Greaves and Reynolds hurled themselves down behind the nearest sangar wall as the first of the Stukas reached the camp, primitive, ungainly and with swastikas clearly marked on their fins, and peeled off to begin their dive-bombing.
The Bofors gun in the sangar exploded into action with a deafening roar, jolting dramatically as it belched fire and smoke, forcing Greaves to cover his ears with his hands as sand and gravel whipped up by the backblast swept hissing across him. The other anti-aircraft guns began roaring at the same time from all around the perimeter as the Stukas, which had been growling softly in an almost slumberous manner, screeched loudly, making their first attacks, their machine-guns firing as they descended. The bombs exploded nearby with a catastrophic roar and Greaves felt the earth shake beneath him as some Stukas screeched directly overhead before climbing above the pall of smoke. A lot of Tommies opened up with their .303 rifles and Mark 6 Webley pistols, adding their staccato snapping to the general bedlam.
‘Fat lot of good that’ll do!’ Greaves shouted to Reynolds, who was crouched beside him, removing his hands from his ears and shaking his head to remove the dust from his ears.
Reynolds glanced at the men firing rifles and pistols, then tweaked his walrus moustache and grinned. ‘It’ll do the men good. Make them feel less helpless. That’s a good sign, old boy.’

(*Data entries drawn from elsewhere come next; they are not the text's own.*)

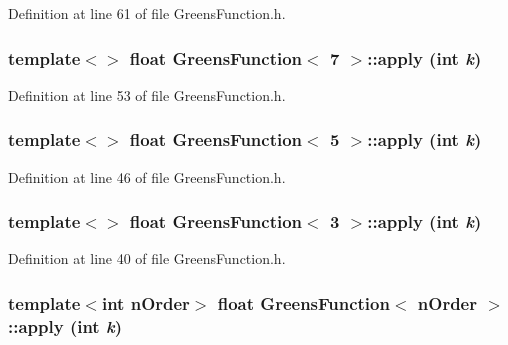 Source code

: Definition at line 61 of file GreensFunction.h.

\subsubsection[{apply}]{\setlength{\rightskip}{0pt plus 5cm}template$<$$>$ float {\bf GreensFunction}$<$ 7 $>$::apply (int {\em k})}\label{classGreensFunction_a3f675ed09bff6149f83a7ca6c2eb48f1}


Definition at line 53 of file GreensFunction.h.

\subsubsection[{apply}]{\setlength{\rightskip}{0pt plus 5cm}template$<$$>$ float {\bf GreensFunction}$<$ 5 $>$::apply (int {\em k})}\label{classGreensFunction_a8deeec4645b23ce64dfcf92fde4ace48}


Definition at line 46 of file GreensFunction.h.

\subsubsection[{apply}]{\setlength{\rightskip}{0pt plus 5cm}template$<$$>$ float {\bf GreensFunction}$<$ 3 $>$::apply (int {\em k})}\label{classGreensFunction_a8550135a0b0bdbd22042766daa7d0e91}


Definition at line 40 of file GreensFunction.h.

\subsubsection[{apply}]{\setlength{\rightskip}{0pt plus 5cm}template$<$int nOrder$>$ float {\bf GreensFunction}$<$ nOrder $>$::apply (int {\em k})}\label{classGreensFunction_a1440d9f402b491517bbeae7b0b185efb}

The Stukas were slow in flight but extremely fast when diving, the pilots fearlessly holding their course, ignoring exploding flak and streamers, and not levelling out until they were practically scraping the ground, when they would release their bombs, wobbling visibly as the load was dropped. Then they would straighten up and ascend steeply, back through the black clouds of flak and criss-crossing tracers, gaining velocity even as the bombs were exploding around the British positions.
‘Courageous buggers!’ Major Reynolds bawled. ‘Got to hand it to them, old boy. The Jerry pilots are admirable. I …’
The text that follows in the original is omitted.